View Single Post
Old 12-23-2019 | 05:14 PM
  #522  
wjcandee
Line Holder
 
Joined: Aug 2016
Posts: 502
Likes: 0
Default

Originally Posted by BoilerUP
Amazon isn't a true express package delivery company like FDX that can deliver something from one side of the country (or world) to another in 18 hours via their air network, they are a retailer that stocks dozens of massive fulfillment centers across the country where the bulk of their last mile shipments originate and uses airplanes to move stuff between fulfillment centers.
Actually, they use the airplanes to layer more distant shipments to individuals into their last mile network. So you are correct that something going from a Virginia DC to a New York recipient will go by truck from Virginia to the "Sorting Center" at Avenel, NJ, where it will be sorted for delivery to a last-mile provider: a local post office, or a carrier like LaserShip, or, now, to Amazon's organic last-mile carrier, AMZL. But all the air network does is layer packages into that last-mile network by delivering them by trailer to the Sorting Center. The Sorting Center processes don't care whether they are receiving a trailer of packages from Virginia or Delaware, or instead a trailer of packages that has come from ABE off of the plane from ONT.
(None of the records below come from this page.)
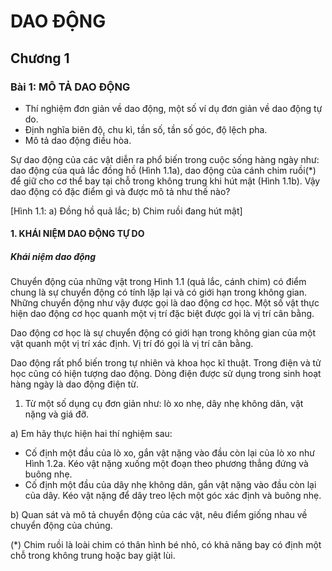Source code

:# DAO ĐỘNG

## Chương 1

### Bài 1: MÔ TẢ DAO ĐỘNG

- Thí nghiệm đơn giản về dao động, một số ví dụ đơn giản về dao động tự do.
- Định nghĩa biên độ, chu kì, tần số, tần số góc, độ lệch pha.
- Mô tả dao động điều hòa.

Sự dao động của các vật diễn ra phổ biến trong cuộc sống hàng ngày như: dao động của quả lắc đồng hồ (Hình 1.1a), dao động của cánh chim ruồi(*) để giữ cho cơ thể bay tại chỗ trong không trung khi hút mật (Hình 1.1b). Vậy dao động có đặc điểm gì và được mô tả như thế nào?

[Hình 1.1: a) Đồng hồ quả lắc; b) Chim ruồi đang hút mật]

#### 1. KHÁI NIỆM DAO ĐỘNG TỰ DO

##### Khái niệm dao động

Chuyển động của những vật trong Hình 1.1 (quả lắc, cánh chim) có điểm chung là sự chuyển động có tính lặp lại và có giới hạn trong không gian. Những chuyển động như vậy được gọi là dao động cơ học. Một số vật thực hiện dao động cơ học quanh một vị trí đặc biệt được gọi là vị trí cân bằng.

Dao động cơ học là sự chuyển động có giới hạn trong không gian của một vật quanh một vị trí xác định. Vị trí đó gọi là vị trí cân bằng.

Dao động rất phổ biến trong tự nhiên và khoa học kĩ thuật. Trong điện và tử học cũng có hiện tượng dao động. Dòng điện được sử dụng trong sinh hoạt hàng ngày là dao động điện từ.

1. Từ một số dụng cụ đơn giản như: lò xo nhẹ, dây nhẹ không dãn, vật nặng và giá đỡ.

a) Em hãy thực hiện hai thí nghiệm sau:
- Cố định một đầu của lò xo, gắn vật nặng vào đầu còn lại của lò xo như Hình 1.2a. Kéo vật nặng xuống một đoạn theo phương thẳng đứng và buông nhẹ.
- Cố định một đầu của dây nhẹ không dãn, gắn vật nặng vào đầu còn lại của dây. Kéo vật nặng để dây treo lệch một góc xác định và buông nhẹ.

b) Quan sát và mô tả chuyển động của các vật, nêu điểm giống nhau về chuyển động của chúng.

(*) Chim ruồi là loài chim có thân hình bé nhỏ, có khả năng bay có định một chỗ trong không trung hoặc bay giật lùi.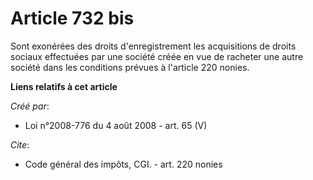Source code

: # Article 732 bis

Sont exonérées des droits d'enregistrement les acquisitions de droits sociaux effectuées par une société créée en vue de
racheter une autre société dans les conditions prévues à l'article 220 nonies.

**Liens relatifs à cet article**

_Créé par_:

  - Loi n°2008-776 du 4 août 2008 - art. 65 (V)

_Cite_:

  - Code général des impôts, CGI. - art. 220 nonies
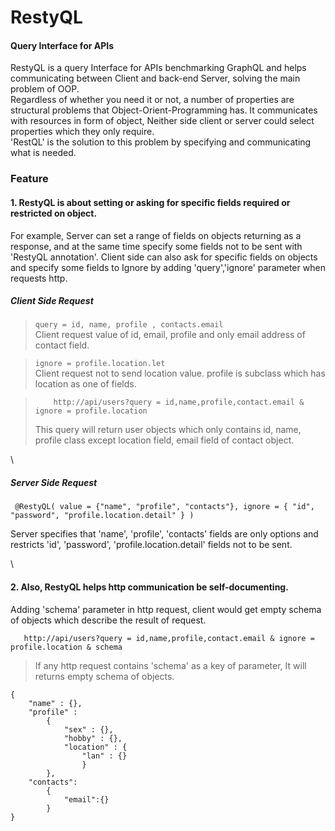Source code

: # RestyQL
#### Query Interface for APIs

RestyQL is a query Interface for APIs benchmarking GraphQL and helps communicating between Client and back-end Server, solving the main problem of OOP.\
Regardless of whether you need it or not, a number of properties are structural problems that Object-Orient-Programming has.
It communicates with resources in form of object, Neither side client or server could select properties which they only require.\
'RestQL' is the solution to this problem by specifying and communicating what is needed.


### Feature
#### 1. RestyQL is about setting or asking for specific fields required or restricted on object.
   For example, Server can set a range of fields on objects returning as a response, and at the same time specify some fields not to be sent with 'RestyQL annotation'. Client side can also ask for specific fields on objects and specify some fields to Ignore by adding 'query','ignore' parameter when requests http.

   ##### Client Side Request 
  > `query = id, name, profile , contacts.email `   
  > Client request value of id, email, profile and only email address of contact field.
     
      
  >`ignore = profile.location.let `\
  > Client request not to send location value. profile is subclass which has location as one of fields.
            
            
            
     
  >         http://api/users?query = id,name,profile,contact.email & ignore = profile.location
  > This query will return user objects which only contains id, name, profile class except location field, email field of contact object.
   
   
  
 \\
   ##### Server Side Request
     @RestyQL( value = {"name", "profile", "contacts"}, ignore = { "id", "password", "profile.location.detail" } )
    
   
   Server specifies that 'name', 'profile', 'contacts' fields are only options and restricts 'id', 'password', 'profile.location.detail' fields not to be sent.
   
   
  
  
  
  
 \\  
#### 2. Also, RestyQL helps http communication be self-documenting.
   Adding 'schema' parameter in http request, client would get empty schema of objects which describe the result of request.
    
       http://api/users?query = id,name,profile,contact.email & ignore = profile.location & schema
       
    
  > If any http request contains 'schema' as a key of parameter, It will returns empty schema of objects.
  >
    {
    	"name" : {},
    	"profile" :
    		{
    			"sex" : {},
    			"hobby" : {},
    			"location" : {
    				"lan" : {}
    			    }
    		},
    	"contacts":
    		{
    			"email":{}
    		}
    }
    
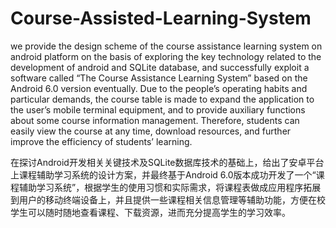 # Course-Assisted-Learning-System
we provide the design scheme of the course assistance learning system on android platform on the basis of exploring the key technology related to the development of android and SQLite database, and successfully exploit a software called “The Course Assistance Learning System” based on the Android 6.0 version eventually. Due to the people’s operating habits and particular demands, the course table is made to expand the application to the user’s mobile terminal equipment, and to provide auxiliary functions about some course information management. Therefore, students can easily view the course at any time, download resources, and further improve the efficiency of students’ learning. 

在探讨Android开发相关关键技术及SQLite数据库技术的基础上，给出了安卓平台上课程辅助学习系统的设计方案，并最终基于Android 6.0版本成功开发了一个“课程辅助学习系统”，根据学生的使用习惯和实际需求，将课程表做成应用程序拓展到用户的移动终端设备上，并且提供一些课程相关信息管理等辅助功能，方便在校学生可以随时随地查看课程、下载资源，进而充分提高学生的学习效率。
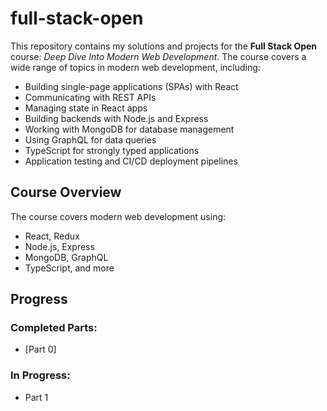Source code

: # full-stack-open
This repository contains my solutions and projects for the **Full Stack Open** course: *Deep Dive Into Modern Web Development*. The course covers a wide range of topics in modern web development, including:

- Building single-page applications (SPAs) with React
- Communicating with REST APIs
- Managing state in React apps
- Building backends with Node.js and Express
- Working with MongoDB for database management
- Using GraphQL for data queries
- TypeScript for strongly typed applications
- Application testing and CI/CD deployment pipelines

## Course Overview
The course covers modern web development using:
- React, Redux
- Node.js, Express
- MongoDB, GraphQL
- TypeScript, and more

## Progress

### Completed Parts:
- [Part 0]


### In Progress:
- Part 1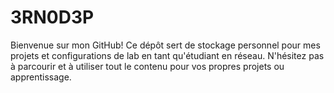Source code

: # 3RN0D3P

Bienvenue sur mon GitHub! Ce dépôt sert de stockage personnel pour mes projets et configurations de lab en tant qu'étudiant en réseau. N'hésitez pas à parcourir et à utiliser tout le contenu pour vos propres projets ou apprentissage.
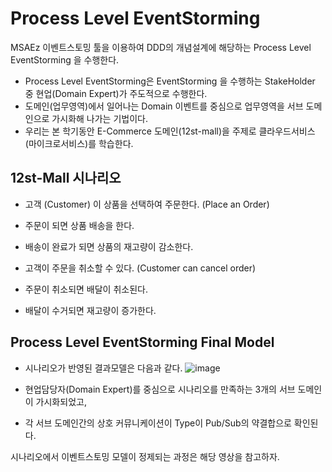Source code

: # Process Level EventStorming

MSAEz 이벤트스토밍 툴을 이용하여 DDD의 개념설계에 해당하는 Process Level EventStorming 을 수행한다.

- Process Level EventStorming은 EventStorming 을 수행하는 StakeHolder 중 현업(Domain Expert)가 주도적으로 수행한다. 
- 도메인(업무영역)에서 일어나는 Domain 이벤트를 중심으로 업무영역을 서브 도메인으로 가시화해 나가는 기법이다.
- 우리는 본 학기동안 E-Commerce 도메인(12st-mall)을 주제로 클라우드서비스(마이크로서비스)를 학습한다. 

## 12st-Mall 시나리오 
- 고객 (Customer) 이 상품을 선택하여 주문한다. (Place an Order)
- 주문이 되면 상품 배송을 한다.
- 배송이 완료가 되면 상품의 재고량이 감소한다.

- 고객이 주문을 취소할 수 있다. (Customer can cancel order)
- 주문이 취소되면 배달이 취소된다.
- 배달이 수거되면 재고량이 증가한다.

## Process Level EventStorming Final Model 
- 시나리오가 반영된 결과모델은 다음과 같다.
![image](https://user-images.githubusercontent.com/35618409/187015214-90018c5a-80f8-47cd-9aaa-4030ff098873.png)

- 현업담당자(Domain Expert)를 중심으로 시나리오를 만족하는 3개의 서브 도메인이 가시화되었고,
- 각 서브 도메인간의 상호 커뮤니케이션이 Type이 Pub/Sub의 약결합으로 확인된다.

시나리오에서 이벤트스토밍 모델이 정제되는 과정은 해당 영상을 참고하자. 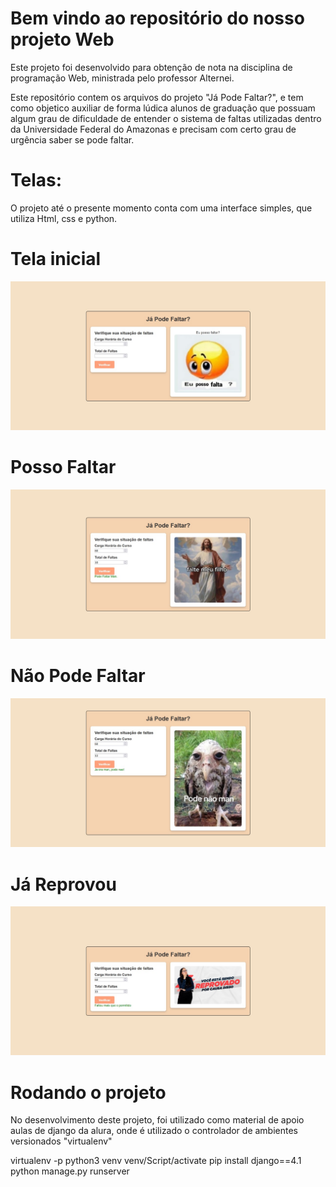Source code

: # Bem vindo ao repositório do nosso projeto Web

Este projeto foi desenvolvido para obtenção de nota na disciplina de programação Web, ministrada pelo professor Alternei.

Este repositório contem os arquivos do projeto "Já Pode Faltar?", e tem como objetico auxiliar de forma lúdica alunos de graduação 
que possuam algum grau de dificuldade de entender o sistema de faltas utilizadas dentro da Universidade Federal do Amazonas e precisam com certo grau de urgência saber se pode faltar.

# Telas:

O projeto até o presente momento conta com uma interface simples, que utiliza Html, css e python.

# Tela inicial
![tela inicial](https://github.com/Cromablue/Projeto_Web/blob/master/Imagens/telaPrincipal.jpg)

# Posso Faltar
![pode faltar](https://github.com/Cromablue/Projeto_Web/blob/master/Imagens/podeFaltar.jpg)

# Não Pode Faltar
![nao pode faltar](https://github.com/Cromablue/Projeto_Web/blob/master/Imagens/naoPodeFaltar.jpg)

# Já Reprovou
![ta reprovado](https://github.com/Cromablue/Projeto_Web/blob/master/Imagens/taReprovado.jpg)


# Rodando o projeto

No desenvolvimento deste projeto, foi utilizado como material de apoio aulas de django da alura, onde é utilizado o controlador de ambientes versionados "virtualenv"

virtualenv -p python3 venv 
venv/Script/activate
pip install django==4.1
python manage.py runserver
The air network is not there primarily to move bulk shipments of the same item between distribution centers. It's there to move packaged customer orders from distribution centers to sorting centers, just like Amazon's ground line-haul network does. It's a minor point, but one that is important conceptually. It's this fact that media often miss when trying to understand what it is that Amazon's doing with its airplanes.